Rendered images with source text

>>>

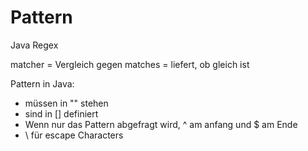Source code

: # Pattern

Java Regex

matcher = Vergleich gegen
matches = liefert, ob gleich ist

Pattern in Java:
- müssen in "" stehen
- sind in [] definiert 
- Wenn nur das Pattern abgefragt wird, ^ am anfang und $ am Ende
- \\ für escape Characters 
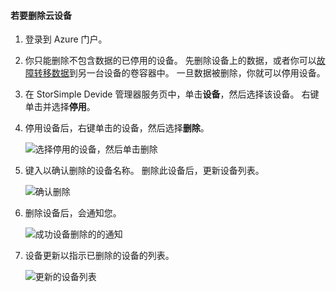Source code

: #### <a name="to-delete-a-cloud-appliance"></a>若要删除云设备

1. 登录到 Azure 门户。
2. 你只能删除不包含数据的已停用的设备。 先删除设备上的数据，或者你可以[故障转移数据](../articles/storsimple/storsimple-8000-device-failover-cloud-appliance.md)到另一台设备的卷容器中。 一旦数据被删除，你就可以停用设备。
3. 在 StorSimple Devide 管理器服务页中，单击**设备**，然后选择该设备。 右键单击并选择**停用**。
4. 停用设备后，右键单击的设备，然后选择**删除**。

    ![选择停用的设备，然后单击删除](./media/storsimple-8000-delete-cloud-appliance/delete-cloud-appliance1.png)

5. 键入以确认删除的设备名称。 删除此设备后，更新设备列表。

    ![确认删除](./media/storsimple-8000-delete-cloud-appliance/delete-cloud-appliance2.png)

6. 删除设备后，会通知您。

    ![成功设备删除的的通知](./media/storsimple-8000-delete-cloud-appliance/delete-cloud-appliance4.png)

7. 设备更新以指示已删除的设备的列表。

    ![更新的设备列表](./media/storsimple-8000-delete-cloud-appliance/delete-cloud-appliance5.png)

<<<

• **Work instructions**:
Only the text of the entries belongs in the answer, copied exactly; the pictures stay out.

• **Written answer**:
Source code

: # Pattern

Java Regex

matcher = Vergleich gegen
matches = liefert, ob gleich ist

Pattern in Java:
- müssen in "" stehen
- sind in [] definiert 
- Wenn nur das Pattern abgefragt wird, ^ am anfang und $ am Ende
- \\ für escape Characters 
Source code

: #### <a name="to-delete-a-cloud-appliance"></a>若要删除云设备

1. 登录到 Azure 门户。
2. 你只能删除不包含数据的已停用的设备。 先删除设备上的数据，或者你可以[故障转移数据](../articles/storsimple/storsimple-8000-device-failover-cloud-appliance.md)到另一台设备的卷容器中。 一旦数据被删除，你就可以停用设备。
3. 在 StorSimple Devide 管理器服务页中，单击**设备**，然后选择该设备。 右键单击并选择**停用**。
4. 停用设备后，右键单击的设备，然后选择**删除**。

    ![选择停用的设备，然后单击删除](./media/storsimple-8000-delete-cloud-appliance/delete-cloud-appliance1.png)

5. 键入以确认删除的设备名称。 删除此设备后，更新设备列表。

    ![确认删除](./media/storsimple-8000-delete-cloud-appliance/delete-cloud-appliance2.png)

6. 删除设备后，会通知您。

    ![成功设备删除的的通知](./media/storsimple-8000-delete-cloud-appliance/delete-cloud-appliance4.png)

7. 设备更新以指示已删除的设备的列表。

    ![更新的设备列表](./media/storsimple-8000-delete-cloud-appliance/delete-cloud-appliance5.png)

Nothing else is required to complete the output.